◆ **WHAT IS REQUIRED**: Please retype all the records below exactly as they read.

(Records contained in a dataset)
____

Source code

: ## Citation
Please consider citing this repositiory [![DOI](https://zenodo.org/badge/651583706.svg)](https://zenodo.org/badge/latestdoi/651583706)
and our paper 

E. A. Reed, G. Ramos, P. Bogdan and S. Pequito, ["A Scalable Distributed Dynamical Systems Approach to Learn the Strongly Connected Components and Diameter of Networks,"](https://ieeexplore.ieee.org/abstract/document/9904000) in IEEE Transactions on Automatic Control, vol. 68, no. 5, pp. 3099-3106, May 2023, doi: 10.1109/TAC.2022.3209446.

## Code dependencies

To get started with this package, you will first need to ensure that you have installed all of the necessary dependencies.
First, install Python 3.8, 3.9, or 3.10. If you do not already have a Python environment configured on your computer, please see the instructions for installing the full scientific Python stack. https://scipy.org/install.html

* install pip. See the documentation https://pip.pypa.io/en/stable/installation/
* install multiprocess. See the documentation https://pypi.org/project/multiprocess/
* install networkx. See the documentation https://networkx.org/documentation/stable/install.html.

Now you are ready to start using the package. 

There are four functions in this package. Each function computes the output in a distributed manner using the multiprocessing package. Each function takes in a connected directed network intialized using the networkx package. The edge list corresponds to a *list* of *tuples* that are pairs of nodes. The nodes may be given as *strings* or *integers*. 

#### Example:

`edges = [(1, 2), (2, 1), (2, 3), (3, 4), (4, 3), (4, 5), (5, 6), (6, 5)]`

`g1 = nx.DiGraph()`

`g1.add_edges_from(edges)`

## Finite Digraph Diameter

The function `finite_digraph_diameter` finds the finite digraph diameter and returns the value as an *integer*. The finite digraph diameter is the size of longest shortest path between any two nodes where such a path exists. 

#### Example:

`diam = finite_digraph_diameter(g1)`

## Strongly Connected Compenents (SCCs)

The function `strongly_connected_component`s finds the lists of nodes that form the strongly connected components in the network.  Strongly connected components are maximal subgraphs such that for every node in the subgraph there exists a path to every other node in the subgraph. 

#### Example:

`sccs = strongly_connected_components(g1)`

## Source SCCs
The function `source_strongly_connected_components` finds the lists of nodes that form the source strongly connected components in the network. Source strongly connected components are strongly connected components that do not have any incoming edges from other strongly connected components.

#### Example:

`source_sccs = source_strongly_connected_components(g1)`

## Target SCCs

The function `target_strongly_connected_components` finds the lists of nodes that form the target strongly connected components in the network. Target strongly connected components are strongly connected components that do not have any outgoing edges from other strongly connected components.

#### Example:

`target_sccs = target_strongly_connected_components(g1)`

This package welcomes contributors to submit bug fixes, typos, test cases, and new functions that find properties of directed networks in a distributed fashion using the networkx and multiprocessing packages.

____

◆ **ANSWER FOR THE TASK**:
Source code

: ## Citation
Please consider citing this repositiory [![DOI](https://zenodo.org/badge/651583706.svg)](https://zenodo.org/badge/latestdoi/651583706)
and our paper 

E. A. Reed, G. Ramos, P. Bogdan and S. Pequito, ["A Scalable Distributed Dynamical Systems Approach to Learn the Strongly Connected Components and Diameter of Networks,"](https://ieeexplore.ieee.org/abstract/document/9904000) in IEEE Transactions on Automatic Control, vol. 68, no. 5, pp. 3099-3106, May 2023, doi: 10.1109/TAC.2022.3209446.

## Code dependencies

To get started with this package, you will first need to ensure that you have installed all of the necessary dependencies.
First, install Python 3.8, 3.9, or 3.10. If you do not already have a Python environment configured on your computer, please see the instructions for installing the full scientific Python stack. https://scipy.org/install.html

* install pip. See the documentation https://pip.pypa.io/en/stable/installation/
* install multiprocess. See the documentation https://pypi.org/project/multiprocess/
* install networkx. See the documentation https://networkx.org/documentation/stable/install.html.

Now you are ready to start using the package. 

There are four functions in this package. Each function computes the output in a distributed manner using the multiprocessing package. Each function takes in a connected directed network intialized using the networkx package. The edge list corresponds to a *list* of *tuples* that are pairs of nodes. The nodes may be given as *strings* or *integers*. 

#### Example:

`edges = [(1, 2), (2, 1), (2, 3), (3, 4), (4, 3), (4, 5), (5, 6), (6, 5)]`

`g1 = nx.DiGraph()`

`g1.add_edges_from(edges)`

## Finite Digraph Diameter

The function `finite_digraph_diameter` finds the finite digraph diameter and returns the value as an *integer*. The finite digraph diameter is the size of longest shortest path between any two nodes where such a path exists. 

#### Example:

`diam = finite_digraph_diameter(g1)`

## Strongly Connected Compenents (SCCs)

The function `strongly_connected_component`s finds the lists of nodes that form the strongly connected components in the network.  Strongly connected components are maximal subgraphs such that for every node in the subgraph there exists a path to every other node in the subgraph. 

#### Example:

`sccs = strongly_connected_components(g1)`

## Source SCCs
The function `source_strongly_connected_components` finds the lists of nodes that form the source strongly connected components in the network. Source strongly connected components are strongly connected components that do not have any incoming edges from other strongly connected components.

#### Example:

`source_sccs = source_strongly_connected_components(g1)`

## Target SCCs

The function `target_strongly_connected_components` finds the lists of nodes that form the target strongly connected components in the network. Target strongly connected components are strongly connected components that do not have any outgoing edges from other strongly connected components.

#### Example:

`target_sccs = target_strongly_connected_components(g1)`

This package welcomes contributors to submit bug fixes, typos, test cases, and new functions that find properties of directed networks in a distributed fashion using the networkx and multiprocessing packages.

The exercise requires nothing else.